**PROBLEM STATEMENT**
Using the entries below, copy out all lines where "WALKING" is found.

#### THE RECORDS

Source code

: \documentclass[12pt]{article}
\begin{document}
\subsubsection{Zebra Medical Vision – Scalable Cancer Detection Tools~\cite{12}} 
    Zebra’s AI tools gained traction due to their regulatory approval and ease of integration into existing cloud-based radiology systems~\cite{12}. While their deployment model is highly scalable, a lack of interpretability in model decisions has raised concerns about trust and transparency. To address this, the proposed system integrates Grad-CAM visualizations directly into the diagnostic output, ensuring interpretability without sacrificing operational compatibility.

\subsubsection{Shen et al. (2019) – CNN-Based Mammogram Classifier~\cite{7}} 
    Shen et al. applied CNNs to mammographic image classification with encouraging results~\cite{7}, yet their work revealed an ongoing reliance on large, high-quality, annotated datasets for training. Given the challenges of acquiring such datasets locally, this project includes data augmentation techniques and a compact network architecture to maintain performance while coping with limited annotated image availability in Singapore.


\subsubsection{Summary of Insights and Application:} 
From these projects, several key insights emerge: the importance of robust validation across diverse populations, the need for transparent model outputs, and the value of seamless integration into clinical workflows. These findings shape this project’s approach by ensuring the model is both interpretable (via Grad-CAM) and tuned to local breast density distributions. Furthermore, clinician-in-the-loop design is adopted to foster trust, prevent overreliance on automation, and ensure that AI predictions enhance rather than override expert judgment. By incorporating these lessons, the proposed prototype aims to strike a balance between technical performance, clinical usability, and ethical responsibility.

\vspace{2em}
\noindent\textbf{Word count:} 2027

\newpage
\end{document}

########
#### THE RECORDS

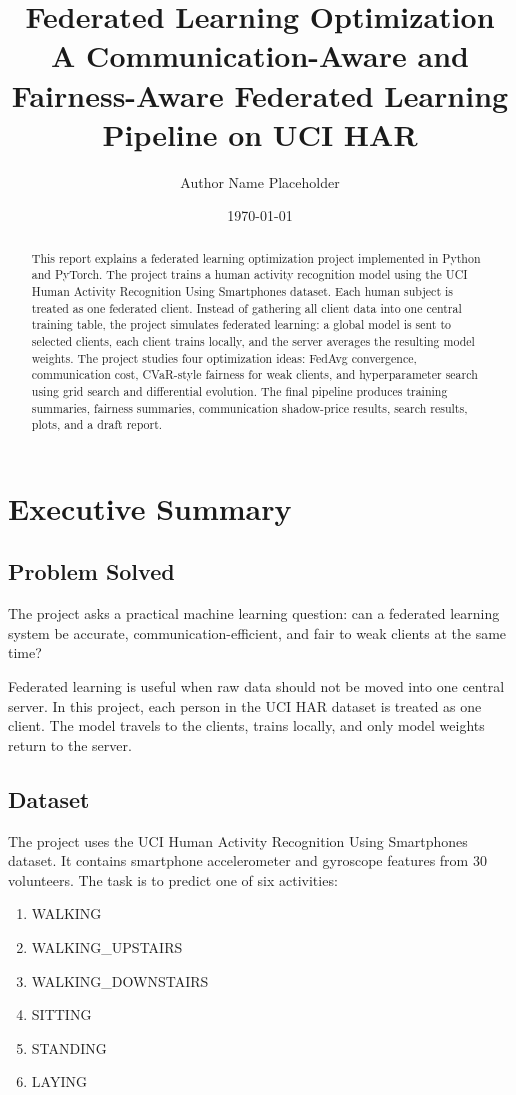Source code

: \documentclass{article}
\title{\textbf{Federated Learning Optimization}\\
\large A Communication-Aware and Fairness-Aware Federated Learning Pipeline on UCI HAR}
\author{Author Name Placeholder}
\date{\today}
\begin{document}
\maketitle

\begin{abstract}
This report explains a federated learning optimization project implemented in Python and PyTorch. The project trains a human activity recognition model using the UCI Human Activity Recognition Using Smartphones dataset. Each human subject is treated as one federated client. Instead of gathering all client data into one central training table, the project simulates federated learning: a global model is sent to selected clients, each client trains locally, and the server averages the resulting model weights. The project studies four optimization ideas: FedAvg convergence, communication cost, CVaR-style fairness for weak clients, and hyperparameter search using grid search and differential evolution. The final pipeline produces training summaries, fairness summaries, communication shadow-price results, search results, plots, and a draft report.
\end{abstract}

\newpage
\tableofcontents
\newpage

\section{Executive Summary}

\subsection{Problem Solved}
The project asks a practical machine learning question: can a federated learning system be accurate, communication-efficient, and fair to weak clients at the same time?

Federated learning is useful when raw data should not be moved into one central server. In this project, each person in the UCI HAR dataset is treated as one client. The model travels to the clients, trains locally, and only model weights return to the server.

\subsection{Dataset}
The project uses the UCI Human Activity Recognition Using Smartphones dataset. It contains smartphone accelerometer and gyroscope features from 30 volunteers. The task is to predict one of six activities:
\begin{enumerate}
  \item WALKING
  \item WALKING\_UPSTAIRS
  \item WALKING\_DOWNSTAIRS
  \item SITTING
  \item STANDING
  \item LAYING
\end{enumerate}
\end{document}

########
#### THE RECORDS

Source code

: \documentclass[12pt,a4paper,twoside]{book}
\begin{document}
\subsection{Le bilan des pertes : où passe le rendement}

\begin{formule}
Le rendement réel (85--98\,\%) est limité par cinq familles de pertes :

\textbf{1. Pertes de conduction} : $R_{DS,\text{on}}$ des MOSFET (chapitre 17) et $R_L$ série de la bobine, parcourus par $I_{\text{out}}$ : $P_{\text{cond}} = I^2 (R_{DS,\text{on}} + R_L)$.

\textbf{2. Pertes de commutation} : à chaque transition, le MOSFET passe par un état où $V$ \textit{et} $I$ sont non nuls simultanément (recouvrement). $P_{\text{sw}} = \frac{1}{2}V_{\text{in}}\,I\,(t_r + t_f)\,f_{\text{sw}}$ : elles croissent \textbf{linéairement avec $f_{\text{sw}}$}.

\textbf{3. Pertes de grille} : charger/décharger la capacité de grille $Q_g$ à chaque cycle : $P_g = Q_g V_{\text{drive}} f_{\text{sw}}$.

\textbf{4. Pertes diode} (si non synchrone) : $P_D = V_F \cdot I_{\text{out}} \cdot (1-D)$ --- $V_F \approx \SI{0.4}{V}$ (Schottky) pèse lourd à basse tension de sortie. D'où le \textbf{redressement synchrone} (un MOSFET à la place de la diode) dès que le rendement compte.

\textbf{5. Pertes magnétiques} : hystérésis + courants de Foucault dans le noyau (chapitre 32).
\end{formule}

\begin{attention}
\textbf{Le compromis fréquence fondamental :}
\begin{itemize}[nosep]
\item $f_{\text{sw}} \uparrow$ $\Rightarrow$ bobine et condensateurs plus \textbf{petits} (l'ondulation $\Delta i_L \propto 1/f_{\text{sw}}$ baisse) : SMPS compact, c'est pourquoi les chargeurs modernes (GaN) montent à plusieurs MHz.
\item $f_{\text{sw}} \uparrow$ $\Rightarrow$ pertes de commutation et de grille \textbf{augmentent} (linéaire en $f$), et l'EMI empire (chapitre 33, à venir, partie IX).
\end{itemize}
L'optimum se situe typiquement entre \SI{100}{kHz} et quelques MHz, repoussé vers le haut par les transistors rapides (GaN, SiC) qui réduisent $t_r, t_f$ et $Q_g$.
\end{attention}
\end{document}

########

**EXERCISE RESULT**
  \item WALKING
  \item WALKING\_UPSTAIRS
  \item WALKING\_DOWNSTAIRS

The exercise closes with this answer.